**AVAILABLE RECORDS:**
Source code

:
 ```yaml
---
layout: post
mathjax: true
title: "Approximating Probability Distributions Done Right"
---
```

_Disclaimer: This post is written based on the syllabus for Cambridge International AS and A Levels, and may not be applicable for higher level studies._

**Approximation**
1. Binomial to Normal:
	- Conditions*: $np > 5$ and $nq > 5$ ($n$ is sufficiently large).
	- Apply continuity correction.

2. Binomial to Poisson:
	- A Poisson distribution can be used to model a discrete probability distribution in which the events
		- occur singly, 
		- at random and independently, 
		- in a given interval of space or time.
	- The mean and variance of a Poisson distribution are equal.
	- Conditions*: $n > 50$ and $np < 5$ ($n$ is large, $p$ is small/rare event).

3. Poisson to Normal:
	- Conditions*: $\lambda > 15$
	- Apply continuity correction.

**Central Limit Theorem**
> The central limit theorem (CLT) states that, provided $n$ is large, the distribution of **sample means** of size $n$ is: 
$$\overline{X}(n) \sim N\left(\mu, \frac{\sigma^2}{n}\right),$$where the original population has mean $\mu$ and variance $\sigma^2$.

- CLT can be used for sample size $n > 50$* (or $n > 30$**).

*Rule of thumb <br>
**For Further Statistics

**TASK PROMPT:** Go back to the data above and please quote exactly, and only, the lines from the line with "- A Poisson" through its last line.

**OUTPUT FOR THIS EXERCISE:**
	- A Poisson distribution can be used to model a discrete probability distribution in which the events
		- occur singly, 
		- at random and independently, 
		- in a given interval of space or time.
	- The mean and variance of a Poisson distribution are equal.
	- Conditions*: $n > 50$ and $np < 5$ ($n$ is large, $p$ is small/rare event).

3. Poisson to Normal:
	- Conditions*: $\lambda > 15$
	- Apply continuity correction.

**Central Limit Theorem**
> The central limit theorem (CLT) states that, provided $n$ is large, the distribution of **sample means** of size $n$ is: 
$$\overline{X}(n) \sim N\left(\mu, \frac{\sigma^2}{n}\right),$$where the original population has mean $\mu$ and variance $\sigma^2$.

- CLT can be used for sample size $n > 50$* (or $n > 30$**).

*Rule of thumb <br>
**For Further Statistics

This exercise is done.